ちゃんとしたストリンガーは、縦糸1本1本に張力をかけて張っていきます。手を抜いて2本ずつ張っていけば、半分の手間で済むわけです。ラケットの向きを毎回 180度回転させる手間も省けます。
2本ずつ張っても、その2本の張力は同一にすることが可能です。2本ずつ張ると打感が良くないことだけは確かです。それではなぜこれでは良くないのでしょう?
これは私の推測ですが、2本のガットを一気に引っ張ったのでは、直接引っ張られたガットと、一旦フレームを通ってから引っ張られたガットで、引っ張られ方が違うわけですから、結果として弾力に違いが出てくることでしょう。つまり張り上がったラケットは、2種類の弾力の違うガットが交互に張ってあるという結果になってしまうのだと思います。
先ほど言ったように、これは仕上がりを見た目で判断するのは困難**ですから、「どうも打感が良くない」とか、「手を抜かれているんじゃないか?」と心配な人は、ストリンガーに直接
「縦糸は、1本1本張力をかけてください」
と依頼しましょう。
見た目で判断するのは困難**...縦糸のグリップ側にも先端側にもクランプで挟んだ跡がうっすら残っていれば、1本ずつ引っ張っています。

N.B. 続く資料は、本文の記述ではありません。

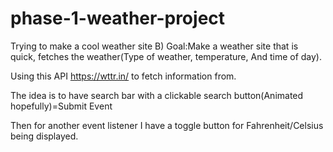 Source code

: # phase-1-weather-project
Trying to make a cool weather site B)
Goal:Make a weather site that is quick, fetches the weather(Type of weather, temperature, And time of day).

Using this API https://wttr.in/ to fetch information from.

The idea is to have search bar with a clickable search button(Animated hopefully)=Submit Event

Then for another event listener I have a toggle button for Fahrenheit/Celsius being displayed. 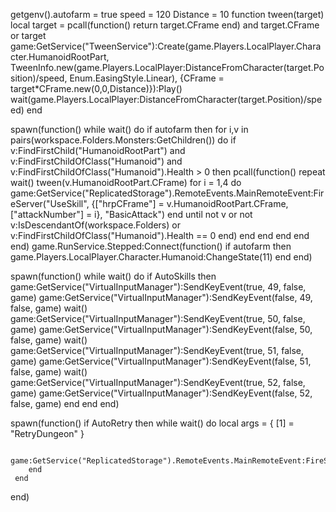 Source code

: getgenv().autofarm = true
speed = 120
Distance = 10
function tween(target)
    local target = pcall(function() return target.CFrame end) and target.CFrame or target
    game:GetService("TweenService"):Create(game.Players.LocalPlayer.Character.HumanoidRootPart, TweenInfo.new(game.Players.LocalPlayer:DistanceFromCharacter(target.Position)/speed, Enum.EasingStyle.Linear), {CFrame = target*CFrame.new(0,0,Distance)}):Play()
    wait(game.Players.LocalPlayer:DistanceFromCharacter(target.Position)/speed)
end

spawn(function()
    while wait() do
        if autofarm then
            for i,v in pairs(workspace.Folders.Monsters:GetChildren()) do
                if v:FindFirstChild("HumanoidRootPart") and v:FindFirstChildOfClass("Humanoid") and v:FindFirstChildOfClass("Humanoid").Health > 0 then
                    pcall(function()
                        repeat
                            wait()
                            tween(v.HumanoidRootPart.CFrame)
                            for i = 1,4 do
                                game:GetService("ReplicatedStorage").RemoteEvents.MainRemoteEvent:FireServer("UseSkill", {["hrpCFrame"] = v.HumanoidRootPart.CFrame,["attackNumber"] = i}, "BasicAttack")
                            end
                        until not v or not v:IsDescendantOf(workspace.Folders) or v:FindFirstChildOfClass("Humanoid").Health == 0
                    end)
                end
            end
        end
    end
end)
game.RunService.Stepped:Connect(function()
    if autofarm then
        game.Players.LocalPlayer.Character.Humanoid:ChangeState(11)
    end
end)

spawn(function()
    while wait() do
        if AutoSkills then
            game:GetService("VirtualInputManager"):SendKeyEvent(true, 49, false, game)
            game:GetService("VirtualInputManager"):SendKeyEvent(false, 49, false, game)
            wait()
            game:GetService("VirtualInputManager"):SendKeyEvent(true, 50, false, game)
            game:GetService("VirtualInputManager"):SendKeyEvent(false, 50, false, game)
            wait()
            game:GetService("VirtualInputManager"):SendKeyEvent(true, 51, false, game)
            game:GetService("VirtualInputManager"):SendKeyEvent(false, 51, false, game)
            wait()
            game:GetService("VirtualInputManager"):SendKeyEvent(true, 52, false, game)
            game:GetService("VirtualInputManager"):SendKeyEvent(false, 52, false, game)
        end
    end
end)

spawn(function()
    if AutoRetry then 
        while wait() do 
            local args = {
            [1] = "RetryDungeon"
                         }

            game:GetService("ReplicatedStorage").RemoteEvents.MainRemoteEvent:FireServer(unpack(args))
        end
     end
 end)
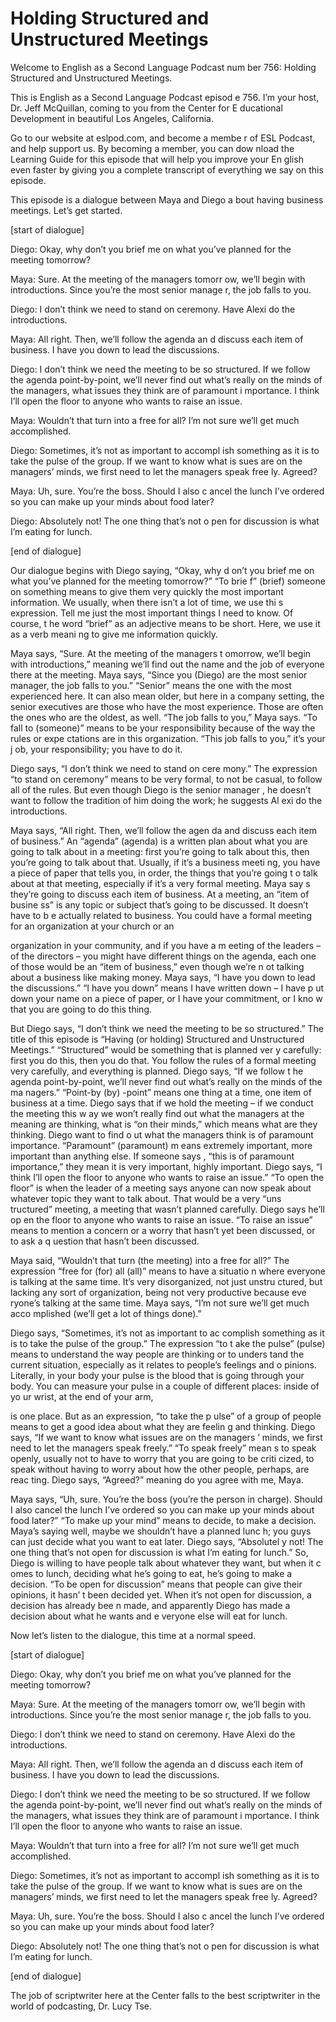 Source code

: # Holding Structured and Unstructured Meetings

Welcome to English as a Second Language Podcast num ber 756: Holding Structured and Unstructured Meetings.

This is English as a Second Language Podcast episod e 756.  I’m your host, Dr. Jeff McQuillan, coming to you from the Center for E ducational Development in beautiful Los Angeles, California.

Go to our website at eslpod.com, and become a membe r of ESL Podcast, and help support us.  By becoming a member, you can dow nload the Learning Guide for this episode that will help you improve your En glish even faster by giving you a complete transcript of everything we say on this episode.

This episode is a dialogue between Maya and Diego a bout having business meetings.  Let’s get started.

[start of dialogue]

Diego:  Okay, why don’t you brief me on what you’ve  planned for the meeting tomorrow?

Maya:  Sure.  At the meeting of the managers tomorr ow, we’ll begin with introductions.  Since you’re the most senior manage r, the job falls to you.

Diego:  I don’t think we need to stand on ceremony.   Have Alexi do the introductions.

Maya:  All right.  Then, we’ll follow the agenda an d discuss each item of business.  I have you down to lead the discussions.

Diego:  I don’t think we need the meeting to be so structured.  If we follow the agenda point-by-point, we’ll never find out what’s really on the minds of the managers, what issues they think are of paramount i mportance.  I think I’ll open the floor to anyone who wants to raise an issue.

Maya:  Wouldn’t that turn into a free for all?  I’m  not sure we’ll get much accomplished.

Diego:  Sometimes, it’s not as important to accompl ish something as it is to take the pulse of the group.  If we want to know what is sues are on the managers’ minds, we first need to let the managers speak free ly.  Agreed?

 Maya:  Uh, sure.  You’re the boss.  Should I also c ancel the lunch I’ve ordered so you can make up your minds about food later?

Diego:  Absolutely not!  The one thing that’s not o pen for discussion is what I’m eating for lunch.

[end of dialogue]

Our dialogue begins with Diego saying, “Okay, why d on’t you brief me on what you’ve planned for the meeting tomorrow?”  “To brie f” (brief) someone on something means to give them very quickly the most important information.  We usually, when there isn’t a lot of time, we use thi s expression.  Tell me just the most important things I need to know.  Of course, t he word “brief” as an adjective means to be short.  Here, we use it as a verb meani ng to give me information quickly.

Maya says, “Sure.  At the meeting of the managers t omorrow, we’ll begin with introductions,” meaning we’ll find out the name and  the job of everyone there at the meeting.  Maya says, “Since you (Diego) are the  most senior manager, the job falls to you.”  “Senior” means the one with the  most experienced here.  It can also mean older, but here in a company setting, the  senior executives are those who have the most experience.  Those are often the ones who are the oldest, as well.  “The job falls to you,” Maya says.  “To fall  to (someone)” means to be your responsibility because of the way the rules or expe ctations are in this organization.  “This job falls to you,” it’s your j ob, your responsibility; you have to do it.

Diego says, “I don’t think we need to stand on cere mony.”  The expression “to stand on ceremony” means to be very formal, to not be casual, to follow all of the rules.  But even though Diego is the senior manager , he doesn’t want to follow the tradition of him doing the work; he suggests Al exi do the introductions.

Maya says, “All right.  Then, we’ll follow the agen da and discuss each item of business.”  An “agenda” (agenda) is a written plan about what you are going to talk about in a meeting: first you’re going to talk  about this, then you’re going to talk about that.  Usually, if it’s a business meeti ng, you have a piece of paper that tells you, in order, the things that you’re going t o talk about at that meeting, especially if it’s a very formal meeting.  Maya say s they’re going to discuss each item of business.  At a meeting, an “item of busine ss” is any topic or subject that’s going to be discussed.  It doesn’t have to b e actually related to business. You could have a formal meeting for an organization  at your church or an

organization in your community, and if you have a m eeting of the leaders – of the directors – you might have different things on the agenda, each one of those would be an “item of business,” even though we’re n ot talking about a business like making money.  Maya says, “I have you down to lead the discussions.”  “I have you down” means I have written down – I have p ut down your name on a piece of paper, or I have your commitment, or I kno w that you are going to do this thing.

But Diego says, “I don’t think we need the meeting to be so structured.”  The title of this episode is “Having (or holding) Structured and Unstructured Meetings.” “Structured” would be something that is planned ver y carefully: first you do this, then you do that.  You follow the rules of a formal  meeting very carefully, and everything is planned.  Diego says, “If we follow t he agenda point-by-point, we’ll never find out what’s really on the minds of the ma nagers.”  “Point-by (by) -point” means one thing at a time, one item of business at a time.  Diego says that if we hold the meeting – if we conduct the meeting this w ay we won’t really find out what the managers at the meaning are thinking, what  is “on their minds,” which means what are they thinking.  Diego want to find o ut what the managers think is of paramount importance.  “Paramount” (paramount) m eans extremely important, more important than anything else.  If someone says , “this is of paramount importance,” they mean it is very important, highly  important.  Diego says, “I think I’ll open the floor to anyone who wants to raise an  issue.”  “To open the floor” is when the leader of a meeting says anyone can now speak about whatever topic they want to talk about.  That would be a very “uns tructured” meeting, a meeting that wasn’t planned carefully.  Diego says he’ll op en the floor to anyone who wants to raise an issue.  “To raise an issue” means  to mention a concern or a worry that hasn’t yet been discussed, or to ask a q uestion that hasn’t been discussed.

Maya said, “Wouldn’t that turn (the meeting) into a  free for all?”  The expression “free for (for) all (all)” means to have a situatio n where everyone is talking at the same time.  It’s very disorganized, not just unstru ctured, but lacking any sort of organization, being not very productive because eve ryone’s talking at the same time.  Maya says, “I’m not sure we’ll get much acco mplished (we’ll get a lot of things done).”

Diego says, “Sometimes, it’s not as important to ac complish something as it is to take the pulse of the group.”  The expression “to t ake the pulse” (pulse) means to understand the way people are thinking or to unders tand the current situation, especially as it relates to people’s feelings and o pinions.  Literally, in your body your pulse is the blood that is going through your body.  You can measure your pulse in a couple of different places: inside of yo ur wrist, at the end of your arm,

is one place.  But as an expression, “to take the p ulse” of a group of people means to get a good idea about what they are feelin g and thinking.  Diego says, “If we want to know what issues are on the managers ’ minds, we first need to let the managers speak freely.”  “To speak freely” mean s to speak openly, usually not to have to worry that you are going to be criti cized, to speak without having to worry about how the other people, perhaps, are reac ting.  Diego says, “Agreed?” meaning do you agree with me, Maya.

Maya says, “Uh, sure.  You’re the boss (you’re the person in charge).  Should I also cancel the lunch I’ve ordered so you can make up your minds about food later?”  “To make up your mind” means to decide, to  make a decision.  Maya’s saying well, maybe we shouldn’t have a planned lunc h; you guys can just decide what you want to eat later.  Diego says, “Absolutel y not!  The one thing that’s not open for discussion is what I’m eating for lunch.”  So, Diego is willing to have people talk about whatever they want, but when it c omes to lunch, deciding what he’s going to eat, he’s going to make a decision.  “To be open for discussion” means that people can give their opinions, it hasn’ t been decided yet.  When it’s not open for discussion, a decision has already bee n made, and apparently Diego has made a decision about what he wants and e veryone else will eat for lunch.

Now let’s listen to the dialogue, this time at a normal speed.

[start of dialogue]

Diego:  Okay, why don’t you brief me on what you’ve  planned for the meeting tomorrow?

Maya:  Sure.  At the meeting of the managers tomorr ow, we’ll begin with introductions.  Since you’re the most senior manage r, the job falls to you.

Diego:  I don’t think we need to stand on ceremony.   Have Alexi do the introductions.

Maya:  All right.  Then, we’ll follow the agenda an d discuss each item of business.  I have you down to lead the discussions.

Diego:  I don’t think we need the meeting to be so structured.  If we follow the agenda point-by-point, we’ll never find out what’s really on the minds of the managers, what issues they think are of paramount i mportance.  I think I’ll open the floor to anyone who wants to raise an issue.

Maya:  Wouldn’t that turn into a free for all?  I’m  not sure we’ll get much accomplished.

Diego:  Sometimes, it’s not as important to accompl ish something as it is to take the pulse of the group.  If we want to know what is sues are on the managers’ minds, we first need to let the managers speak free ly.  Agreed?

Maya:  Uh, sure.  You’re the boss.  Should I also c ancel the lunch I’ve ordered so you can make up your minds about food later?

Diego:  Absolutely not!  The one thing that’s not o pen for discussion is what I’m eating for lunch.

[end of dialogue]

The job of scriptwriter here at the Center falls to  the best scriptwriter in the world of podcasting, Dr. Lucy Tse.





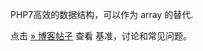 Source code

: PHP7高效的数据结构，可以作为 <span class="type">array</span> 的替代.

点击
<a href="https://medium.com/p/9dda7af674cd" class="link external">» 博客帖子</a>
查看 基准，讨论和常见问题。
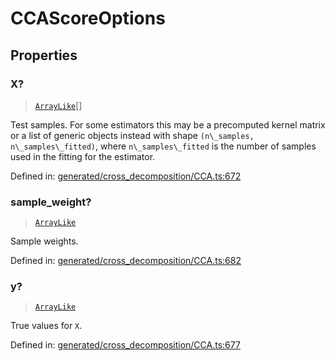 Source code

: # CCAScoreOptions

## Properties

### X?

> [`ArrayLike`](../types/ArrayLike.md)[]

Test samples. For some estimators this may be a precomputed kernel matrix or a list of generic objects instead with shape `(n\_samples, n\_samples\_fitted)`, where `n\_samples\_fitted` is the number of samples used in the fitting for the estimator.

Defined in:  [generated/cross\_decomposition/CCA.ts:672](https://github.com/transitive-bullshit/scikit-learn-ts/blob/122b3c0/packages/sklearn/src/generated/cross_decomposition/CCA.ts#L672)

### sample\_weight?

> [`ArrayLike`](../types/ArrayLike.md)

Sample weights.

Defined in:  [generated/cross\_decomposition/CCA.ts:682](https://github.com/transitive-bullshit/scikit-learn-ts/blob/122b3c0/packages/sklearn/src/generated/cross_decomposition/CCA.ts#L682)

### y?

> [`ArrayLike`](../types/ArrayLike.md)

True values for `X`.

Defined in:  [generated/cross\_decomposition/CCA.ts:677](https://github.com/transitive-bullshit/scikit-learn-ts/blob/122b3c0/packages/sklearn/src/generated/cross_decomposition/CCA.ts#L677)
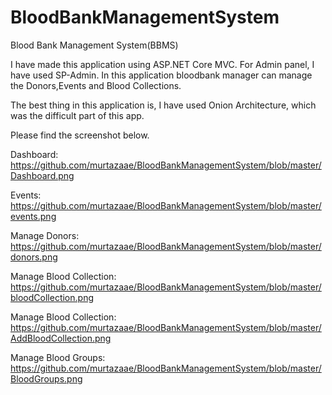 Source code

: # BloodBankManagementSystem
Blood Bank Management System(BBMS)

I have made this application using ASP.NET Core MVC. For Admin panel, I have used SP-Admin. In this application bloodbank manager can manage the Donors,Events and Blood Collections.

The best thing in this application is, I have used Onion Architecture, which was the difficult part of this app.

Please find the screenshot below. 

Dashboard:
https://github.com/murtazaae/BloodBankManagementSystem/blob/master/Dashboard.png

Events:
https://github.com/murtazaae/BloodBankManagementSystem/blob/master/events.png

Manage Donors:
https://github.com/murtazaae/BloodBankManagementSystem/blob/master/donors.png


Manage Blood Collection:
https://github.com/murtazaae/BloodBankManagementSystem/blob/master/bloodCollection.png

Manage Blood Collection:
https://github.com/murtazaae/BloodBankManagementSystem/blob/master/AddBloodCollection.png


Manage Blood Groups:
https://github.com/murtazaae/BloodBankManagementSystem/blob/master/BloodGroups.png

片側にだけ跡が残っているのなら、確実に手抜きです。しかし、跡が残っているということは、挟む力が強すぎるかもしれませんのでご注意を。
【良い ストリンガーの例】
ここで、"良い" というのは、まともなという意味ではなく、プラスアルファのサービスをしているストリンガーのことです
打感には全く関係ありませんが、
「いい仕事してますねー」
というにふさわしいストリンガーですね。私はこういうストリンガーを尊敬します。こういう人が利益重視の仕上げをするはずがありません。
プレーヤーの好みやプレースタイルによって、張り方を考慮してくれる人は、ストリンガーの鏡と呼ぶにふさわしい人です。このようなストリンガーとは末永くつきあいましょう。
ラケットに一旦張られたガットは、張り上げた直後から伸び続けます。張り上げ直後から3日目までが伸び方が大きく、その延びはガットの種類にもよりますが、約3カ月でほぼ終了します。つまりここまでがガットの寿命です。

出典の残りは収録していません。